▶ EXERCISE REQUIREMENTS: Please state how many lines of the records hold the string "Chern", giving nothing but the number.

▶ DATASET:
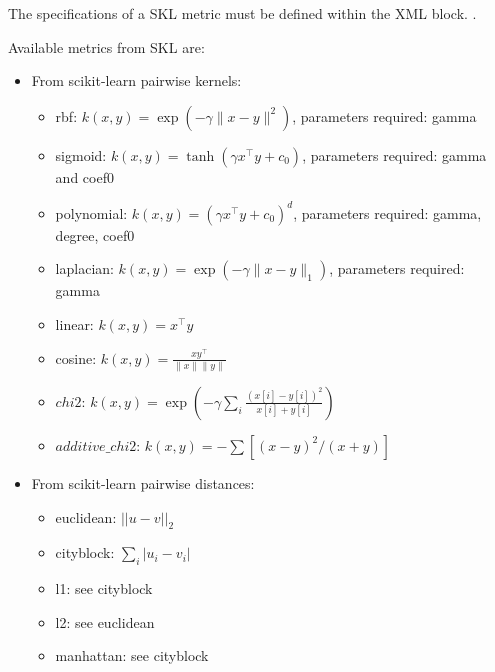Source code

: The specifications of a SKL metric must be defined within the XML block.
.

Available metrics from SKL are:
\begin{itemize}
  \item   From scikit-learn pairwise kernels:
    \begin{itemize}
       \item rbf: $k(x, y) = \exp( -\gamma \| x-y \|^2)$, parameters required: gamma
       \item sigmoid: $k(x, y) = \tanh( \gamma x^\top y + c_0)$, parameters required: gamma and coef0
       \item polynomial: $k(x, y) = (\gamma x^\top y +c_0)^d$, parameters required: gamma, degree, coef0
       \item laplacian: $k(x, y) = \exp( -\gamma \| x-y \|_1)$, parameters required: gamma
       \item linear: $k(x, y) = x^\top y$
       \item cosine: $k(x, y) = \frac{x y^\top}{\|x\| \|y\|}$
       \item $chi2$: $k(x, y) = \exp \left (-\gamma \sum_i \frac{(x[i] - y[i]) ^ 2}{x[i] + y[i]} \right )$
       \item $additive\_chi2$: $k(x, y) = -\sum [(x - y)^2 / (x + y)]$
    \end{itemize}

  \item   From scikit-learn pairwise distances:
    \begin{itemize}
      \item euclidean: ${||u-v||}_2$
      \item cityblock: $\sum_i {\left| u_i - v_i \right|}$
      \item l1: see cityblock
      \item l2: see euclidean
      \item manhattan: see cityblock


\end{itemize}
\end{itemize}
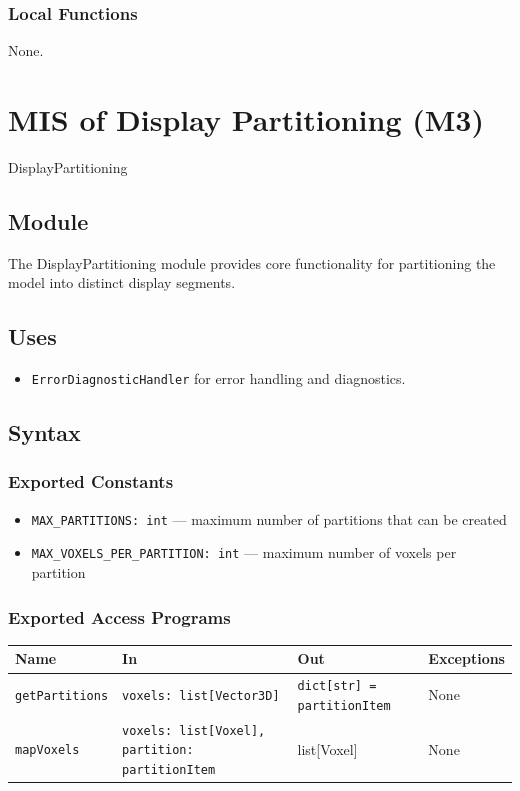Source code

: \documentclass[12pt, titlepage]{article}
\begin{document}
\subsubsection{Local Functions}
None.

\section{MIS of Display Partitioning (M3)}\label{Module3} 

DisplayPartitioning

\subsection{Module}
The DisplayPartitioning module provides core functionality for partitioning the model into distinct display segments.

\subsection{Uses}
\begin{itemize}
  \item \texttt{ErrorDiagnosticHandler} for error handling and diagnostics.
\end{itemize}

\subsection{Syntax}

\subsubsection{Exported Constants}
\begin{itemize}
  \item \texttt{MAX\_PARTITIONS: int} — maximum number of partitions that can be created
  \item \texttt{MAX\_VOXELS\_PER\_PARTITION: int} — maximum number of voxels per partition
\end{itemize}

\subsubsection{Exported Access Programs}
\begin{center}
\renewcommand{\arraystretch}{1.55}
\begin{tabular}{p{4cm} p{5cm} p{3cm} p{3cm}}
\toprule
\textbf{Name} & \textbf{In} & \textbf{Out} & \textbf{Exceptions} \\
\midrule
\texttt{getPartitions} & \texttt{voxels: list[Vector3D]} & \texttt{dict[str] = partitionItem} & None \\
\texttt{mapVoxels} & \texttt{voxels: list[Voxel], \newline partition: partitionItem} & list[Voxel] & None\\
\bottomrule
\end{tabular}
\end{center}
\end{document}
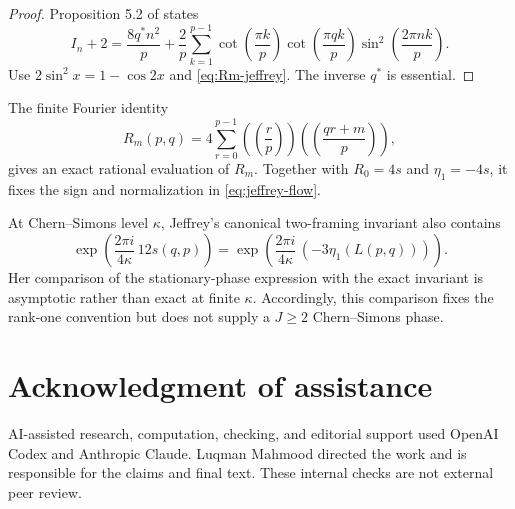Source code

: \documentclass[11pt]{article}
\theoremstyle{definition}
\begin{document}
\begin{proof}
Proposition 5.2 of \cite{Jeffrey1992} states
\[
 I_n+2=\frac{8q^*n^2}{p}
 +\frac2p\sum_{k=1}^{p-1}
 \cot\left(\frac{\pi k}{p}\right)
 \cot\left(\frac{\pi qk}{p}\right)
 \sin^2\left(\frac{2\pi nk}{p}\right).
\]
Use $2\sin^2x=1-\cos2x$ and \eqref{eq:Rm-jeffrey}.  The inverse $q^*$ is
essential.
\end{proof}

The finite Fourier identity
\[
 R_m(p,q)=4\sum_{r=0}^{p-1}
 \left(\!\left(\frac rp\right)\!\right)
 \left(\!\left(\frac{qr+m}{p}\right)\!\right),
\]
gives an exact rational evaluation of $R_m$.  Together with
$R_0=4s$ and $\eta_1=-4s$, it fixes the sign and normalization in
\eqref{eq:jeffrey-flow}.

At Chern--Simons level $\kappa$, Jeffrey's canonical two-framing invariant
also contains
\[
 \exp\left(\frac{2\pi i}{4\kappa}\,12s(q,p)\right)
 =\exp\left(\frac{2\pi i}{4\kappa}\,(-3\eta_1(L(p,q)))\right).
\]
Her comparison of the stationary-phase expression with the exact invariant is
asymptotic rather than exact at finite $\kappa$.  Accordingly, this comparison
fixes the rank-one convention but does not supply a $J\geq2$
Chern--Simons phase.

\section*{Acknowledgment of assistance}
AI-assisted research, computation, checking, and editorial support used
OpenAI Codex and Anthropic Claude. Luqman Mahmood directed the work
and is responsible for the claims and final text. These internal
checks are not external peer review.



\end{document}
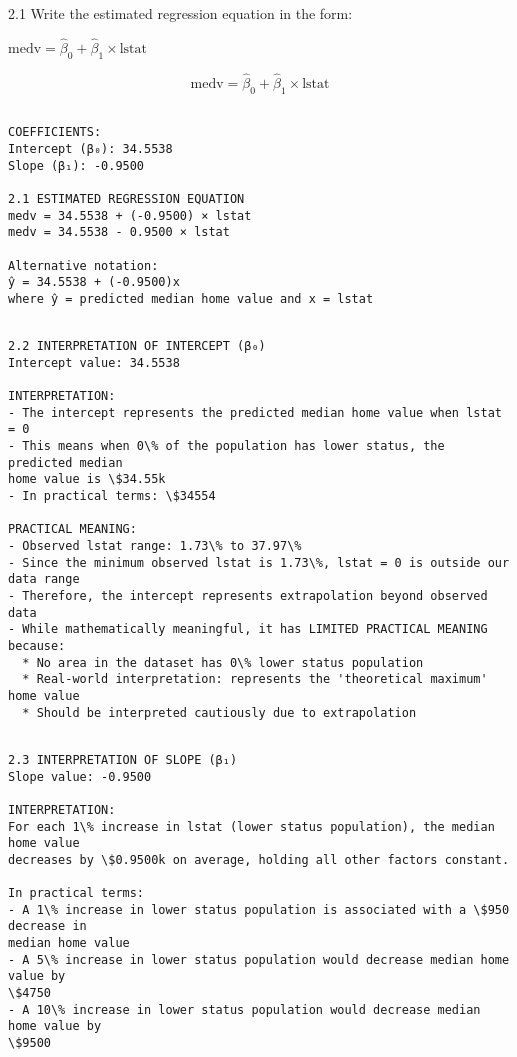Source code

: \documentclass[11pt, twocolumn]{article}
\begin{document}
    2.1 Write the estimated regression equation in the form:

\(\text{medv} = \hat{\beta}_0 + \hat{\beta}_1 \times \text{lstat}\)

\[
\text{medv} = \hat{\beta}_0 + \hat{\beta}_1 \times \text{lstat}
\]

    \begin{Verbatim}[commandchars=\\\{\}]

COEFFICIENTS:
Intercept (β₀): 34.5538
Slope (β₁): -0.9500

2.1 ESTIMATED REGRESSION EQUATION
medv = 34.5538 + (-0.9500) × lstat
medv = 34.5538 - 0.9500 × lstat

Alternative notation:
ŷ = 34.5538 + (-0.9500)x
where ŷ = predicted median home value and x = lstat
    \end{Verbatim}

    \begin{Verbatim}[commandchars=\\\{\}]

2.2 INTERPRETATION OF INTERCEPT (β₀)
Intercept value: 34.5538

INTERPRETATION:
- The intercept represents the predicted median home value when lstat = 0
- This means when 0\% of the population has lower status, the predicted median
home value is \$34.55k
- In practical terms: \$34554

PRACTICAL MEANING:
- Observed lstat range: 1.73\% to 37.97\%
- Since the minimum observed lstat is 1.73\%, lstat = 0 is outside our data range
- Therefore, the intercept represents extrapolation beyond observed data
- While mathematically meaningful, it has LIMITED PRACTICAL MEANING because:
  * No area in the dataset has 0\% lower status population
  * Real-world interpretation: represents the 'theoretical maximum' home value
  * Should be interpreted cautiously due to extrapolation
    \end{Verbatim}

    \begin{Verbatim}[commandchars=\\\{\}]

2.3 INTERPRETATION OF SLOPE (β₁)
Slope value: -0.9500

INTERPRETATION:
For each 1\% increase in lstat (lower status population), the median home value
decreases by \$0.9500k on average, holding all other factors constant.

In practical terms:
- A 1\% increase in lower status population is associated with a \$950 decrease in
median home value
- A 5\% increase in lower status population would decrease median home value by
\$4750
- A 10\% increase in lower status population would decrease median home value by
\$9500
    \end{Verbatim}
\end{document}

▶ YOUR RESPONSE: 2